## Problem
Going down the data below, set down exactly the line with "APT does not" and each line after it through the line with "Adding Docker repository"; no other lines.

-- Input data follows --

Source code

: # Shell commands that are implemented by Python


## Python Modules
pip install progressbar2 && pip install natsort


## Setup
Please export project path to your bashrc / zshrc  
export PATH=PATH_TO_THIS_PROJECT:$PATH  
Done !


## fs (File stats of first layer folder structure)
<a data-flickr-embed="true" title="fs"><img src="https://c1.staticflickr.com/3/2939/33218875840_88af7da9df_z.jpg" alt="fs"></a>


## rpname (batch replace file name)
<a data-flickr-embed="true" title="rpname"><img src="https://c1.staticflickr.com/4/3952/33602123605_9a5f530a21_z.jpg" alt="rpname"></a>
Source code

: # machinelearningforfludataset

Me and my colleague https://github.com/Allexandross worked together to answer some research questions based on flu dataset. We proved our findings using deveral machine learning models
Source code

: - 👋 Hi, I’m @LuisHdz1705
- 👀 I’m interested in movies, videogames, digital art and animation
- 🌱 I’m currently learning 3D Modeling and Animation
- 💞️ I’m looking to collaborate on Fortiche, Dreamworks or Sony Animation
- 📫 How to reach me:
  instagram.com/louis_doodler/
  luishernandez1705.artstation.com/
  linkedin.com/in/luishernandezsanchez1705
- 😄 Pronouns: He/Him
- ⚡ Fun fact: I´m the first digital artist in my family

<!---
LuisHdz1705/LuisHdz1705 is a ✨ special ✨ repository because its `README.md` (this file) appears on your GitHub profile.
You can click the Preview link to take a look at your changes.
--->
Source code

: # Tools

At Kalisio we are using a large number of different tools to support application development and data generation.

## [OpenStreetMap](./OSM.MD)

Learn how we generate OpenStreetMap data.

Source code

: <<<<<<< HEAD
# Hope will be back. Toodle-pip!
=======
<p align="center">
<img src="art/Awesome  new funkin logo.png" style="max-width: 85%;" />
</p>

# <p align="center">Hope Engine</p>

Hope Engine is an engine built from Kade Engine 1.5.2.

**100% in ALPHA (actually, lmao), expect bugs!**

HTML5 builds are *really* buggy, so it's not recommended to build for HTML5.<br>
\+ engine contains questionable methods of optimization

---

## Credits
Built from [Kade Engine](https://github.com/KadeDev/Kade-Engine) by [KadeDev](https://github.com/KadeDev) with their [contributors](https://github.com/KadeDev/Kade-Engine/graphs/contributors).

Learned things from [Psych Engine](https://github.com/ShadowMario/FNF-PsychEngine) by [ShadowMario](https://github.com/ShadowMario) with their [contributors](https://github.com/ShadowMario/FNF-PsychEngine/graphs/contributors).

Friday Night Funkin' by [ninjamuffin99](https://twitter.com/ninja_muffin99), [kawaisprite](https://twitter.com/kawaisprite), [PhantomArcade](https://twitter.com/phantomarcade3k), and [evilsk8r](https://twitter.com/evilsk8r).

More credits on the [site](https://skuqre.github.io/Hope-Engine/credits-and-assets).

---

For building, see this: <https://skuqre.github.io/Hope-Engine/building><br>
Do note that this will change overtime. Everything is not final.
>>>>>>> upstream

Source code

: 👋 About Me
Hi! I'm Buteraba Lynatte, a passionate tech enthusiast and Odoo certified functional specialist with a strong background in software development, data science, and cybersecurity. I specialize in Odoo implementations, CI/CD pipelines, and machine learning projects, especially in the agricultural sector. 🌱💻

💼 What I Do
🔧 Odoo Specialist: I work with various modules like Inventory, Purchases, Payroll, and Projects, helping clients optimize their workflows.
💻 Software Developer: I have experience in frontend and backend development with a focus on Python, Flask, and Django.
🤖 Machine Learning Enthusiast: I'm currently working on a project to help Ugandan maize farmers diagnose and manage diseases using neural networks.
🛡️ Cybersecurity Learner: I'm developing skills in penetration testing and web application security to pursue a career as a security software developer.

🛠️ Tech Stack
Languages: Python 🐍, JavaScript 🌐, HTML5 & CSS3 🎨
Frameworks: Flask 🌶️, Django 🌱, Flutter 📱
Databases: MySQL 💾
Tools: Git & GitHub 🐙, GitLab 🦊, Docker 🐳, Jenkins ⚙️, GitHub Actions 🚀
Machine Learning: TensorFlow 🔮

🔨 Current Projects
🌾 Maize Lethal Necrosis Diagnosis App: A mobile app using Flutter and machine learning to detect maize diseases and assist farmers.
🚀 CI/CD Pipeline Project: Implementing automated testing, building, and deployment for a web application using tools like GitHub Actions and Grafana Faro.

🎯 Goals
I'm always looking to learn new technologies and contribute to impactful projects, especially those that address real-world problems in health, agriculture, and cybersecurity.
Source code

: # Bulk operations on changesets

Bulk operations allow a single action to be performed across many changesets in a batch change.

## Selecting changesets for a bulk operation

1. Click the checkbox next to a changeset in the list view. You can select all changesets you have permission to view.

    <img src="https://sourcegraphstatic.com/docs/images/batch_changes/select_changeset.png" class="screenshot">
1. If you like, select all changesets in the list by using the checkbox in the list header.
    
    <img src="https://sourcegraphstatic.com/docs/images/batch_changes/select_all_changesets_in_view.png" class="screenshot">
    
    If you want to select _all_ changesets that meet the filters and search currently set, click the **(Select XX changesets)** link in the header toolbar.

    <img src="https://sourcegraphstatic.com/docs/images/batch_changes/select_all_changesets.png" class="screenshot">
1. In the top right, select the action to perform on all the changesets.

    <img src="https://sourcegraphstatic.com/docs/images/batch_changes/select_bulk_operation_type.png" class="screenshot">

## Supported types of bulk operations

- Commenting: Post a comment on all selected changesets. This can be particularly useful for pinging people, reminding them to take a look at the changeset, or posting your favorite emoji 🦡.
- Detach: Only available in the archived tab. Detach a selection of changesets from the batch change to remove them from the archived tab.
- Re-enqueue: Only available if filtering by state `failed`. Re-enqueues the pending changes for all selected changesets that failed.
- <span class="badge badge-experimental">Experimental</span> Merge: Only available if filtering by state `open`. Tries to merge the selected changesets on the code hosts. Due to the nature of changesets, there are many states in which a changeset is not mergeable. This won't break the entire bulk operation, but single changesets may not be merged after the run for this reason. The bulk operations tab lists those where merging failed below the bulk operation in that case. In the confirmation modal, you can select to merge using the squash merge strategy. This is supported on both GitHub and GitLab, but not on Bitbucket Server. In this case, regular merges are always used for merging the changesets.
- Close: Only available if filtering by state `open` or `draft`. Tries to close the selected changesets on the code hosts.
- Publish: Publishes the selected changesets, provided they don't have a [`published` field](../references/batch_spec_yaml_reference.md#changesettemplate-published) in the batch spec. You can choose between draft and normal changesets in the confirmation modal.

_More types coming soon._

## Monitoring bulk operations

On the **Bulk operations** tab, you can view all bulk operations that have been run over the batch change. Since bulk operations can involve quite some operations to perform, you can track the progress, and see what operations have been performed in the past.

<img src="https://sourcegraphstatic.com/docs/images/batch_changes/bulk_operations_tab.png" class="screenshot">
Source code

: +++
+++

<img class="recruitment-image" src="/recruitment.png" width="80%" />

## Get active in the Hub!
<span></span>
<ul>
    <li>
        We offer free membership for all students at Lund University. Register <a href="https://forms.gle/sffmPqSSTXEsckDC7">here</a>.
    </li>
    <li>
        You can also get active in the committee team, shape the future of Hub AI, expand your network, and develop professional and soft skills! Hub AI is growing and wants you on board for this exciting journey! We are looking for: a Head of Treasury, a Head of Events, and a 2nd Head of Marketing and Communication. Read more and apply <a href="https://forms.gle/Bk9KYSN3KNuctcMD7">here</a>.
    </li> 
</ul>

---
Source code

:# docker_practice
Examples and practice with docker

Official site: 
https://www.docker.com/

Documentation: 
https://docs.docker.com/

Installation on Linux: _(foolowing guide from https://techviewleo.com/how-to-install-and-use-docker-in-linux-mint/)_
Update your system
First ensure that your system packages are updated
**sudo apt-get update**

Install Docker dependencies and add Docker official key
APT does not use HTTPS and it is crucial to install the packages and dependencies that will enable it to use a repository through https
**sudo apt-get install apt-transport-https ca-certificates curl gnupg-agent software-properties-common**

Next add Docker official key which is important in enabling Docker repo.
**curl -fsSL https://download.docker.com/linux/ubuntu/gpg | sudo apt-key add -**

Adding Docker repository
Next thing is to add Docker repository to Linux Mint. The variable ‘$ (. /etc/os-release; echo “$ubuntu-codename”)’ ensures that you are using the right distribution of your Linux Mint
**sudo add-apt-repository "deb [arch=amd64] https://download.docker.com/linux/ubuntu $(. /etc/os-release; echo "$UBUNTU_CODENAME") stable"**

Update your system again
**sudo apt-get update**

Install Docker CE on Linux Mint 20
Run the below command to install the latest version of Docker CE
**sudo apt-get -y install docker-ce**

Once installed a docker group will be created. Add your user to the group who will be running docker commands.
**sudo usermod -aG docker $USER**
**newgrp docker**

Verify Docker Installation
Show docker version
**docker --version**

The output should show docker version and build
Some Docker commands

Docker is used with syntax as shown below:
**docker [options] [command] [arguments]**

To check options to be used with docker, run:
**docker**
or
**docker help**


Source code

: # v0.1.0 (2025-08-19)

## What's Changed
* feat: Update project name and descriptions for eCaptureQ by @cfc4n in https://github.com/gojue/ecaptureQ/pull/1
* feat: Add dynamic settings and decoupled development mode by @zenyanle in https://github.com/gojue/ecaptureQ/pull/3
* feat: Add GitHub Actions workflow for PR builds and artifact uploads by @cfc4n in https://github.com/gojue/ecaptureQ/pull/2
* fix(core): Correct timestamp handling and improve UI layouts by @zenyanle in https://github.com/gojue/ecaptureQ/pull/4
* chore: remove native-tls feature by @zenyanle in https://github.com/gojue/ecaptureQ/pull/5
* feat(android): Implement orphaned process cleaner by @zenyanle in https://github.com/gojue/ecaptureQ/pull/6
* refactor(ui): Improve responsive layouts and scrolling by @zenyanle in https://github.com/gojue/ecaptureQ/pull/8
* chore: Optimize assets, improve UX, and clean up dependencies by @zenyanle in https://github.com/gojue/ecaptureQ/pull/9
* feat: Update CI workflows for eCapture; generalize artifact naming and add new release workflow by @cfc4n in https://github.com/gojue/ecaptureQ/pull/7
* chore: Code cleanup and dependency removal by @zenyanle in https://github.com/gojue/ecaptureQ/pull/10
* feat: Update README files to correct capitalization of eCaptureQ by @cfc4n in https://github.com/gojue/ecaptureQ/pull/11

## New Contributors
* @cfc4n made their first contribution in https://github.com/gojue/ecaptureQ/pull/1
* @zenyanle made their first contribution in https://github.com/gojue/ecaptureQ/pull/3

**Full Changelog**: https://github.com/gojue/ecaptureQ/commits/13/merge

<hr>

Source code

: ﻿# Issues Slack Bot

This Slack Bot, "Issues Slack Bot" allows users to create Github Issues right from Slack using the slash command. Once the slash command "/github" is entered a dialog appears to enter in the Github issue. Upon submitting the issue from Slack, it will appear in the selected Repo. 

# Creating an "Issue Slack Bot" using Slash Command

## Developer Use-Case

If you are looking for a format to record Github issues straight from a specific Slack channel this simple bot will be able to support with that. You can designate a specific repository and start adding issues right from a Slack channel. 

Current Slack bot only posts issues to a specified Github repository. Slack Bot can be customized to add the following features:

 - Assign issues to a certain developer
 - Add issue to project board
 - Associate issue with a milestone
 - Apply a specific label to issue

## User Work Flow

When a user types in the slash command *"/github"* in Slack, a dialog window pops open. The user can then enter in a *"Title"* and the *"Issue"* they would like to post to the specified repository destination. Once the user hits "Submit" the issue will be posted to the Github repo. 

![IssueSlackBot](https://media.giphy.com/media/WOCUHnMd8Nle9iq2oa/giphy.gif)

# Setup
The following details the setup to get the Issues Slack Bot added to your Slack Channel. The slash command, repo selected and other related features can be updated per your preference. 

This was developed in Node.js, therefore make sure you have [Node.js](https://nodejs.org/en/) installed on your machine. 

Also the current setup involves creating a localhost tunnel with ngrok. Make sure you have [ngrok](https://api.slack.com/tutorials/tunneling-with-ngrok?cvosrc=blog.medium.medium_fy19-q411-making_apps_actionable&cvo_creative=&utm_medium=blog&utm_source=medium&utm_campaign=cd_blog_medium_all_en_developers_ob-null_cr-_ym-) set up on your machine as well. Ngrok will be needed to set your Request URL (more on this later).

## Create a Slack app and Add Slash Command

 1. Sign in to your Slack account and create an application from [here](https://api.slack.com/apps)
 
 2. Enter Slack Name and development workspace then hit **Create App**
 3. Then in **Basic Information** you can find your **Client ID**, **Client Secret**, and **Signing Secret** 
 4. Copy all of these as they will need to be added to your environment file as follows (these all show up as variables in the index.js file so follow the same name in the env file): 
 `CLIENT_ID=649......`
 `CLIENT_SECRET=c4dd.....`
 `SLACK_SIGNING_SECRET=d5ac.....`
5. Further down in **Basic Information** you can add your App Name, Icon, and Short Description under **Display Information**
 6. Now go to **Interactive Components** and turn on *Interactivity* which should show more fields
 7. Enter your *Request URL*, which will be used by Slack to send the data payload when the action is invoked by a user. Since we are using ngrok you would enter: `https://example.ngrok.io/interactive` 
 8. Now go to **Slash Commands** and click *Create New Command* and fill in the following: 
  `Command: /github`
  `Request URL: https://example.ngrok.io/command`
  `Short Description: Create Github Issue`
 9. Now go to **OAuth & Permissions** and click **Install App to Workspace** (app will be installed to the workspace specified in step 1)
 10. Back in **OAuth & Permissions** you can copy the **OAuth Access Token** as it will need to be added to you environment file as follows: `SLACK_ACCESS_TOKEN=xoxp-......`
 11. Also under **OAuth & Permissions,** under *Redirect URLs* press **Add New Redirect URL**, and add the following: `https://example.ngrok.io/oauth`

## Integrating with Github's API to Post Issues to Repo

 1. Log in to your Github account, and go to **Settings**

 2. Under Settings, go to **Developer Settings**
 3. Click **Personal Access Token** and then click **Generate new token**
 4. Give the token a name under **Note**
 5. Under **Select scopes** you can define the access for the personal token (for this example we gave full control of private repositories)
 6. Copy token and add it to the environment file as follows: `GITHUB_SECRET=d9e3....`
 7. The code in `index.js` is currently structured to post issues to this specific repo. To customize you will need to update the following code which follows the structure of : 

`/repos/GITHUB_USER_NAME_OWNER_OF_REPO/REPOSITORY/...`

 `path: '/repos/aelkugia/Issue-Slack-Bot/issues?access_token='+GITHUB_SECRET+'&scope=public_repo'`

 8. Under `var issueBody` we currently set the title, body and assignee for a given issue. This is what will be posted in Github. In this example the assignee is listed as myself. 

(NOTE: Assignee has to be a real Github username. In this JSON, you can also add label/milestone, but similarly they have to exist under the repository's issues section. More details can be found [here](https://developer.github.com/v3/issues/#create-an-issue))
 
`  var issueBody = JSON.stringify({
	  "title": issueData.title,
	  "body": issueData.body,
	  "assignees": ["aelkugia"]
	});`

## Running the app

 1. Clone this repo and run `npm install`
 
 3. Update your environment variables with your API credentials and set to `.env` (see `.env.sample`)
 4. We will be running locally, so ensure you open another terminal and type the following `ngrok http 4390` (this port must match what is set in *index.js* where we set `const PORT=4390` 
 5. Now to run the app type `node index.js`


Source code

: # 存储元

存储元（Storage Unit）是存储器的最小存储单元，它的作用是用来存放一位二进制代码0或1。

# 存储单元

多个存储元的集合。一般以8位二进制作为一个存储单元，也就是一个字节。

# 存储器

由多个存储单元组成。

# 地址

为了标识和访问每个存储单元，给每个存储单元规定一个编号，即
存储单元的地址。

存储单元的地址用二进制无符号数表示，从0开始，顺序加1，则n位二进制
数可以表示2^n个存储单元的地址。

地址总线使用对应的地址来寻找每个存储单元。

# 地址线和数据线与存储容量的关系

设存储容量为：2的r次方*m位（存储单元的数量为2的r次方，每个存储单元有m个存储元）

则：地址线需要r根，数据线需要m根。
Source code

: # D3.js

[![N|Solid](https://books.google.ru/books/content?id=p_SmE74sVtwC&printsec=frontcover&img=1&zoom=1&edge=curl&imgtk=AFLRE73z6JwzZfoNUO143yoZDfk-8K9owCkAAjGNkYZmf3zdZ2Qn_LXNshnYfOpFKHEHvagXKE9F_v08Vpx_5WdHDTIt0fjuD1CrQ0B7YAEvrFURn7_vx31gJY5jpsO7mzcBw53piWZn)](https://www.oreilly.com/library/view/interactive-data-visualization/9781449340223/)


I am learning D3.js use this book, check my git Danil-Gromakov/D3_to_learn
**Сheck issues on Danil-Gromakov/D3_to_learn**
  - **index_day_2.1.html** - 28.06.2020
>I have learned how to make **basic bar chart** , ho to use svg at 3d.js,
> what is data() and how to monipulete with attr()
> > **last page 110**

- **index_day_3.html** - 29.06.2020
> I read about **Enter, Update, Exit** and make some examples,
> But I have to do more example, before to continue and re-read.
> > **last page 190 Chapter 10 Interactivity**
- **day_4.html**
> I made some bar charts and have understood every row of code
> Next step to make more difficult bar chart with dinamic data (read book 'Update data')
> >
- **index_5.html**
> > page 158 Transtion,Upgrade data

-- Input data concluded --

## Exercise output
APT does not use HTTPS and it is crucial to install the packages and dependencies that will enable it to use a repository through https
**sudo apt-get install apt-transport-https ca-certificates curl gnupg-agent software-properties-common**

Next add Docker official key which is important in enabling Docker repo.
**curl -fsSL https://download.docker.com/linux/ubuntu/gpg | sudo apt-key add -**

Adding Docker repository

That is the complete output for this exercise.